Directions for this task
Transcribe the records below from the first line to the line that includes "frequentist coverage in", inclusive, and omit the pictures.

Saved data entries

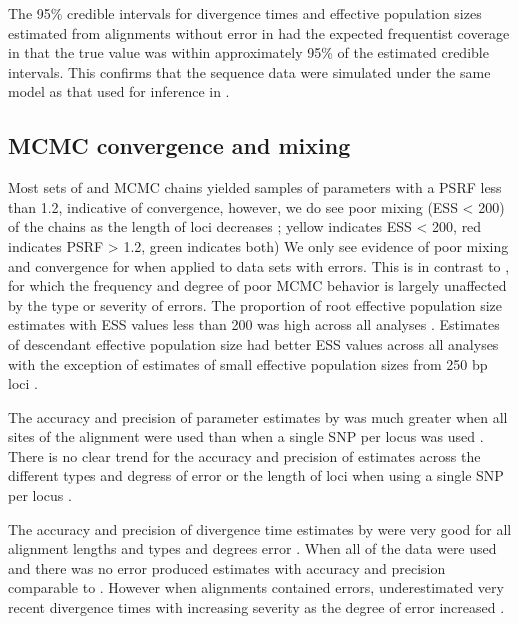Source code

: The 95\% credible intervals for divergence times and effective population 
sizes estimated from alignments without error in \beast had the expected 
frequentist coverage in that the true value was within approximately 95\% of the 
estimated credible intervals. 
This confirms that the sequence data were simulated under the same model as 
that used for inference in \beast. 


\subsection{MCMC convergence and mixing}
Most sets of \beast and \ecoevolity MCMC chains yielded samples of parameters with
a PSRF less than 1.2, indicative of convergence,
however, we do see poor mixing (ESS < 200) of the \beast chains as the length
of loci decreases \mainfigsp;
yellow indicates ESS < 200, red indicates PSRF > 1.2, green indicates both)
We only see evidence of poor mixing and convergence for \ecoevolity when
applied to data sets with errors.
This is in contrast to \beast, for which the frequency and degree of poor MCMC
behavior is largely unaffected by the type or severity of errors.
The proportion of \beast root effective population size estimates with ESS 
values less than 200 was high across all analyses \rootfigsp. 
Estimates of descendant effective population size had better ESS values across all 
analyses with the exception of estimates of small effective population sizes from 
250 bp loci \thetafigsp.

The accuracy and precision of parameter estimates by \ecoevolity was much greater
when all sites of the alignment were used than when a single SNP per locus was used \mainfigsp.  
There is no clear trend for the accuracy and precision of \ecoevolity estimates across the
different types and degress of error or the length of loci when using a single SNP per locus \mainfigsp. 

The accuracy and precision of divergence time estimates by \beast were very good for all 
alignment lengths and types and degrees error \timefigsp. 
When all of the data were used and there was no error \ecoevolity produced 
estimates with accuracy and precision comparable to \beast \timefigsp. 
However when alignments contained errors, \ecoevolity underestimated very recent 
divergence times with increasing severity as the degree of error increased \timefigsp.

Response to this task
Source code

: The 95\% credible intervals for divergence times and effective population 
sizes estimated from alignments without error in \beast had the expected 
frequentist coverage in that the true value was within approximately 95\% of the 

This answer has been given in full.